I did ask my mother what it was that she did for Miss Anna ("Miss" because I was raised right, not because Anna was better than us) and she said she did some laundry and took care of Jane during the day. Basically, Jane was at our house as much as Mama was at Anna's. 

The one thing about my mother's situation that matches the ladies portrayed in The Help was that she and Anna didn't socialize much outside the hours Mama was working for her. I cannot imagine that either of the women would even want to spend time together outside Mama's working hours. This was around 1963 and both ladies were Texas born. Their relationship was probably oddly casual and friendly for the times as it was. 

The only reason my mother ever told us about Miss Anna was that she and Mama exchanged Christmas cards for years and I asked about this woman who stayed in touch As we moved around the U.S., somehow the two women kept in touch that way. When Miss Anna died (I think I was about almost 30) Jane called to let Mama know and she took up the Christmas card exchange. Jane sent photos of herself and her young family for several years. 

We made a move from Alaska to Arizona and Mama and Jane lost touch with each other. I don't remember if it was because we'd moved or that Jane had moved and somehow a card didn't get forwarded.

When Mama died and we were all going through old photos and scrapbooks, we ran across a photo of Anna and Jane when Jane must have been about 7 or 8. We only knew who they were because their names and date were noted on the back. I'd never thought before about what Anna and Jane must have looked like. In the old photo, they looked like any other mother and daughter of that time. They were posing side by side in summer clothes and they looked very touristy. Miss Anna was very tall and thin and she was holding a lit cigarette in one hand while her other hand was resting on the back of Jane's neck. She wore large sunglasses and had a scarf tied over the back part of her hair. Jane had her head tilted and one eye squinted against the sun.

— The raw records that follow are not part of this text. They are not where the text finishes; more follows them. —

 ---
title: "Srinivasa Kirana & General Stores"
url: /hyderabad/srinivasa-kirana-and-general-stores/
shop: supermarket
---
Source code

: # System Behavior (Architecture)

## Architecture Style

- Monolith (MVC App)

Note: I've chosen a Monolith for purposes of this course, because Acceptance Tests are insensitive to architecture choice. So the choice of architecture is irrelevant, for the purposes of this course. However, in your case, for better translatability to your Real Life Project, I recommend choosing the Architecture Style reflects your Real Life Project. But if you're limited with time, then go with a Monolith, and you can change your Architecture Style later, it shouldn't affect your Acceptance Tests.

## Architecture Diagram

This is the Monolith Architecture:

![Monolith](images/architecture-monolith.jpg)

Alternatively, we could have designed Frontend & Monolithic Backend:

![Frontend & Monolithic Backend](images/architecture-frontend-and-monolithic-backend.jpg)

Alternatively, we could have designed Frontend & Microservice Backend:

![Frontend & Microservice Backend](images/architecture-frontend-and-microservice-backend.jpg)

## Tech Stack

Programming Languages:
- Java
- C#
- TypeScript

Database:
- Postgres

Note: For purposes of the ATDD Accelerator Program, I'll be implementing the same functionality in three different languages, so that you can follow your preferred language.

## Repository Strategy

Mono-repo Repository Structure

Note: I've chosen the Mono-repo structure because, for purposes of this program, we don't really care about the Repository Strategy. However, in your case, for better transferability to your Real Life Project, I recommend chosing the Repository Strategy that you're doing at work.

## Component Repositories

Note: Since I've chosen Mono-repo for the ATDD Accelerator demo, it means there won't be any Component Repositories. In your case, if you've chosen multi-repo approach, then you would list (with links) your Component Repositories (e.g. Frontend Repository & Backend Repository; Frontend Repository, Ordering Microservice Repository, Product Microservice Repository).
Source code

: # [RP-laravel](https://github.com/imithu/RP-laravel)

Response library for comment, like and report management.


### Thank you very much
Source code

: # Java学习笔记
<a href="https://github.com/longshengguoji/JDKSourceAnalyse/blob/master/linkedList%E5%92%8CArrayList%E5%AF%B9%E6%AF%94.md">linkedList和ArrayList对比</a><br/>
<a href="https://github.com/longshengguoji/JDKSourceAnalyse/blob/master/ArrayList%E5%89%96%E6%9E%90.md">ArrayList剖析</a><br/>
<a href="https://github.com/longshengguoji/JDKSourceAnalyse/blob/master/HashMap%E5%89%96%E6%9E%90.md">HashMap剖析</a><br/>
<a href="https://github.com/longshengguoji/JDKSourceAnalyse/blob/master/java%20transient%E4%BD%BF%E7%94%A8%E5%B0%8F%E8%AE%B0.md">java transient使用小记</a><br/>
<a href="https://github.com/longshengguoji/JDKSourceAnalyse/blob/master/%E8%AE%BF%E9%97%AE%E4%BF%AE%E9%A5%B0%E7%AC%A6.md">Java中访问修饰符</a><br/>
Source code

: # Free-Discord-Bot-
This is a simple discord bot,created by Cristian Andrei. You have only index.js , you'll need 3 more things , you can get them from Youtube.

She was lanky and plain but looked happy. 

Listening to the fictional story about black maids with their white employers, I tried to picture Mama ever being in such a bad position as some of those women and I just could not. Mama had put up with people calling her "colored" back in the day because that wasn't impolite at the time but I remember she once sniped at a man in a grocery store when he casually addressed her as "gal". 

Mama might not have had to deal with the indignities of those fictional maids but I remember things from the late sixties and early seventies that still shock me now. I remember traveling as a family when Daddy was reassigned from one base to another. There were places it was not safe for a black family to drive through at night. There were many lodging places we weren't welcome to stay so we would sleep in the station wagon. 

It's probably hard for someone younger than I am to even imagine a time when racism was so blatant and tolerated.  Most younger folks probably feel like that was a time way, way back in the past. But I am 63. My paternal grandfather's mother (I have her obituary) was the daughter of slaves. She was treated not better than a slave because of the times and place in which she lived.

Doesn't it feel like slavery was so much longer ago? Sometimes, my young relatives are astounded to know that I met this woman who was the daughter of slaves. I think this is when I was about 7 or 8 years old and, for some reason, I remember her clearly.

I'm just sitting here now, thinking about all these connections to the past. I'm thinking about how far we all as citizens have come and it somehow doesn't seem far enough. Time is so weird.

My step-grandmother who died just 4 years ago was a little girl of about 10 when Bonnie and Clyde were doing their thing.

Weird, right? Think about people in your own family. What famous event or person was current when they were alive? What news was making the headlines? What were they learning in school? It can be very interesting to think about.

Time is weird and strange and wonderful. I spend a lot of time thinking about it.

Anyway, I wish my mother was here because I have so many questions about times that are only secondhand memories for me.